Prompt
Images are to be dropped; everything else in the entries below must be copied exactly.

Records shown
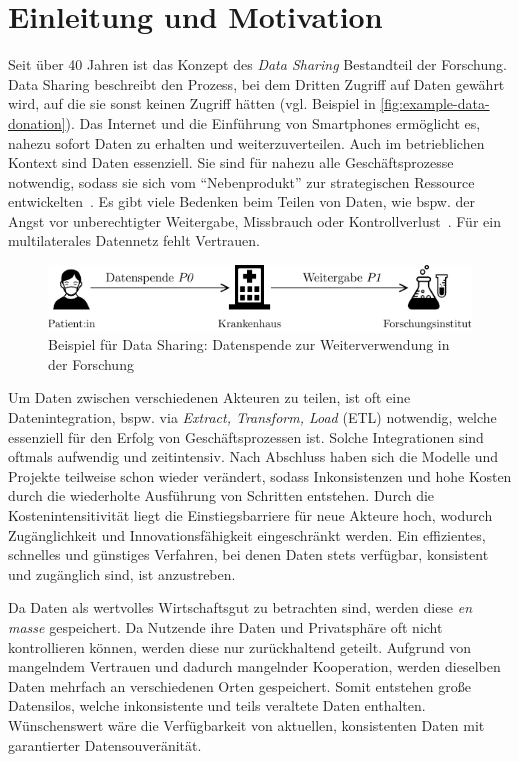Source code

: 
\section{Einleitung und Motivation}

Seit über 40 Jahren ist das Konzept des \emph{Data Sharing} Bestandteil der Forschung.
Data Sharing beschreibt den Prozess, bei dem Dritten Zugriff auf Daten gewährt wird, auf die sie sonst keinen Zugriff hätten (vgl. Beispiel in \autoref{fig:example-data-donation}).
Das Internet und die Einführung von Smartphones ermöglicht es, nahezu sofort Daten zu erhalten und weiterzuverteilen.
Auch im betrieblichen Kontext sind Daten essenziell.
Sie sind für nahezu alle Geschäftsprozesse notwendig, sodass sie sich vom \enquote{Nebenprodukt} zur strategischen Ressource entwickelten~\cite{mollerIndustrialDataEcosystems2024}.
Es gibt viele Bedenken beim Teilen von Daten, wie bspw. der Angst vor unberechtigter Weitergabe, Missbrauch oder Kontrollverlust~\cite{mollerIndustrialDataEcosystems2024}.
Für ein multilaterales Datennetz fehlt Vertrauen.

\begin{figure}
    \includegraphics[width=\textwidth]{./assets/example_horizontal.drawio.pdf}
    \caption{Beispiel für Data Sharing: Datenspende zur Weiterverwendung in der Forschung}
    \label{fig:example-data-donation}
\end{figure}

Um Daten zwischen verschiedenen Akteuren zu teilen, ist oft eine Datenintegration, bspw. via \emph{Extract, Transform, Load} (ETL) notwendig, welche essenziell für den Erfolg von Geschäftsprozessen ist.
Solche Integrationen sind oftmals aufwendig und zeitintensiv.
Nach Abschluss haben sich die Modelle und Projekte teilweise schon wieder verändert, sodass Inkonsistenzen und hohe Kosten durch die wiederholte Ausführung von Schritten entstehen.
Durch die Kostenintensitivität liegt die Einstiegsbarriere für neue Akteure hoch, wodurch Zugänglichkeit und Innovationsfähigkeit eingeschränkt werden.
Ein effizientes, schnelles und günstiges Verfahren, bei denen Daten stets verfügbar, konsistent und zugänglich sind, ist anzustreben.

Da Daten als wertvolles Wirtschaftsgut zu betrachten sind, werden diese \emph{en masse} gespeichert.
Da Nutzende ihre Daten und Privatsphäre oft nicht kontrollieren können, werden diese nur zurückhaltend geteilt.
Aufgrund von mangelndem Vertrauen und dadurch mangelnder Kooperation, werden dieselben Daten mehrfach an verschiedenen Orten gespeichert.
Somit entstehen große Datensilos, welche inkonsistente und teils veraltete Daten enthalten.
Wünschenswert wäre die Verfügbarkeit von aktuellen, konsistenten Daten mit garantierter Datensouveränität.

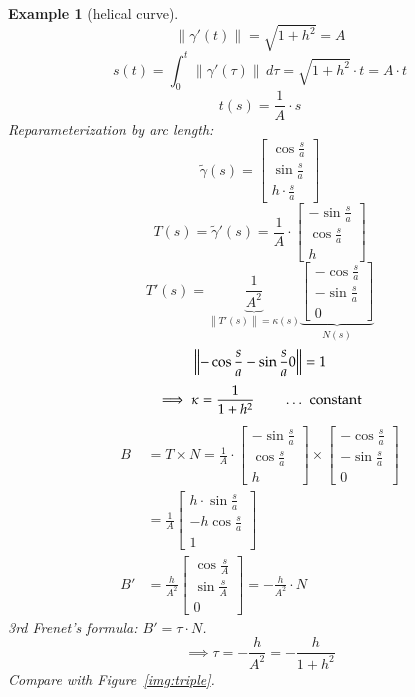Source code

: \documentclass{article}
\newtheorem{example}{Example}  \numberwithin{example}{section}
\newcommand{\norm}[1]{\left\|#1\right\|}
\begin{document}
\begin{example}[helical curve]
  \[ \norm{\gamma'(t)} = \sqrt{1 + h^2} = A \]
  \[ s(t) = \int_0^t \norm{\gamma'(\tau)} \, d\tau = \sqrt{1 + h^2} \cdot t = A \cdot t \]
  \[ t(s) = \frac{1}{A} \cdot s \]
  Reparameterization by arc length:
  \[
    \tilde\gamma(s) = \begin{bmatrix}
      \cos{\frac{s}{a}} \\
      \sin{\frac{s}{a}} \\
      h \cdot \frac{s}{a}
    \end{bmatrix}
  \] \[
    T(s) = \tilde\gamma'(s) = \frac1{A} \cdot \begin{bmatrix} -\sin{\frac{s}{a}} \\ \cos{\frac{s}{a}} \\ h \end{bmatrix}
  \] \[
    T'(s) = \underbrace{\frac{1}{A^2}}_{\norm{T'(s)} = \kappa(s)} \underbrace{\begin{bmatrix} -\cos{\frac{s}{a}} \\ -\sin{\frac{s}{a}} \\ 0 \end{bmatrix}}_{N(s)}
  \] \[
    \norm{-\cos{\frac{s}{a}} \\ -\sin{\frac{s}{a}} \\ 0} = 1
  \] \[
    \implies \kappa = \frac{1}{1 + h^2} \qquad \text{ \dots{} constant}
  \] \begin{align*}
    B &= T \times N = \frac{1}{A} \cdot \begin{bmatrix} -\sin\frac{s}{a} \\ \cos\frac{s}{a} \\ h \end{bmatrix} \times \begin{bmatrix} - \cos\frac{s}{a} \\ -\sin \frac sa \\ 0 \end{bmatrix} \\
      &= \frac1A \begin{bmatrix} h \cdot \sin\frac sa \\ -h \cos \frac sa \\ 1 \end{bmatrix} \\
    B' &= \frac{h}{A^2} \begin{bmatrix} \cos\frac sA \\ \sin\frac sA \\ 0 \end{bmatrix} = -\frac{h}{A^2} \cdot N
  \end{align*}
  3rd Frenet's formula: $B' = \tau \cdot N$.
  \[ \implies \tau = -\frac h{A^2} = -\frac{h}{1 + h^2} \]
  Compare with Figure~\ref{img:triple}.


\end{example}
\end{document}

Task solution
Source code

: 
\section{Einleitung und Motivation}

Seit über 40 Jahren ist das Konzept des \emph{Data Sharing} Bestandteil der Forschung.
Data Sharing beschreibt den Prozess, bei dem Dritten Zugriff auf Daten gewährt wird, auf die sie sonst keinen Zugriff hätten (vgl. Beispiel in \autoref{fig:example-data-donation}).
Das Internet und die Einführung von Smartphones ermöglicht es, nahezu sofort Daten zu erhalten und weiterzuverteilen.
Auch im betrieblichen Kontext sind Daten essenziell.
Sie sind für nahezu alle Geschäftsprozesse notwendig, sodass sie sich vom \enquote{Nebenprodukt} zur strategischen Ressource entwickelten~\cite{mollerIndustrialDataEcosystems2024}.
Es gibt viele Bedenken beim Teilen von Daten, wie bspw. der Angst vor unberechtigter Weitergabe, Missbrauch oder Kontrollverlust~\cite{mollerIndustrialDataEcosystems2024}.
Für ein multilaterales Datennetz fehlt Vertrauen.

\begin{figure}
    \includegraphics[width=\textwidth]{./assets/example_horizontal.drawio.pdf}
    \caption{Beispiel für Data Sharing: Datenspende zur Weiterverwendung in der Forschung}
    \label{fig:example-data-donation}
\end{figure}

Um Daten zwischen verschiedenen Akteuren zu teilen, ist oft eine Datenintegration, bspw. via \emph{Extract, Transform, Load} (ETL) notwendig, welche essenziell für den Erfolg von Geschäftsprozessen ist.
Solche Integrationen sind oftmals aufwendig und zeitintensiv.
Nach Abschluss haben sich die Modelle und Projekte teilweise schon wieder verändert, sodass Inkonsistenzen und hohe Kosten durch die wiederholte Ausführung von Schritten entstehen.
Durch die Kostenintensitivität liegt die Einstiegsbarriere für neue Akteure hoch, wodurch Zugänglichkeit und Innovationsfähigkeit eingeschränkt werden.
Ein effizientes, schnelles und günstiges Verfahren, bei denen Daten stets verfügbar, konsistent und zugänglich sind, ist anzustreben.

Da Daten als wertvolles Wirtschaftsgut zu betrachten sind, werden diese \emph{en masse} gespeichert.
Da Nutzende ihre Daten und Privatsphäre oft nicht kontrollieren können, werden diese nur zurückhaltend geteilt.
Aufgrund von mangelndem Vertrauen und dadurch mangelnder Kooperation, werden dieselben Daten mehrfach an verschiedenen Orten gespeichert.
Somit entstehen große Datensilos, welche inkonsistente und teils veraltete Daten enthalten.
Wünschenswert wäre die Verfügbarkeit von aktuellen, konsistenten Daten mit garantierter Datensouveränität.

Source code

: \documentclass{article}
\newtheorem{example}{Example}  \numberwithin{example}{section}
\newcommand{\norm}[1]{\left\|#1\right\|}
\begin{document}
\begin{example}[helical curve]
  \[ \norm{\gamma'(t)} = \sqrt{1 + h^2} = A \]
  \[ s(t) = \int_0^t \norm{\gamma'(\tau)} \, d\tau = \sqrt{1 + h^2} \cdot t = A \cdot t \]
  \[ t(s) = \frac{1}{A} \cdot s \]
  Reparameterization by arc length:
  \[
    \tilde\gamma(s) = \begin{bmatrix}
      \cos{\frac{s}{a}} \\
      \sin{\frac{s}{a}} \\
      h \cdot \frac{s}{a}
    \end{bmatrix}
  \] \[
    T(s) = \tilde\gamma'(s) = \frac1{A} \cdot \begin{bmatrix} -\sin{\frac{s}{a}} \\ \cos{\frac{s}{a}} \\ h \end{bmatrix}
  \] \[
    T'(s) = \underbrace{\frac{1}{A^2}}_{\norm{T'(s)} = \kappa(s)} \underbrace{\begin{bmatrix} -\cos{\frac{s}{a}} \\ -\sin{\frac{s}{a}} \\ 0 \end{bmatrix}}_{N(s)}
  \] \[
    \norm{-\cos{\frac{s}{a}} \\ -\sin{\frac{s}{a}} \\ 0} = 1
  \] \[
    \implies \kappa = \frac{1}{1 + h^2} \qquad \text{ \dots{} constant}
  \] \begin{align*}
    B &= T \times N = \frac{1}{A} \cdot \begin{bmatrix} -\sin\frac{s}{a} \\ \cos\frac{s}{a} \\ h \end{bmatrix} \times \begin{bmatrix} - \cos\frac{s}{a} \\ -\sin \frac sa \\ 0 \end{bmatrix} \\
      &= \frac1A \begin{bmatrix} h \cdot \sin\frac sa \\ -h \cos \frac sa \\ 1 \end{bmatrix} \\
    B' &= \frac{h}{A^2} \begin{bmatrix} \cos\frac sA \\ \sin\frac sA \\ 0 \end{bmatrix} = -\frac{h}{A^2} \cdot N
  \end{align*}
  3rd Frenet's formula: $B' = \tau \cdot N$.
  \[ \implies \tau = -\frac h{A^2} = -\frac{h}{1 + h^2} \]
  Compare with Figure~\ref{img:triple}.


\end{example}
\end{document}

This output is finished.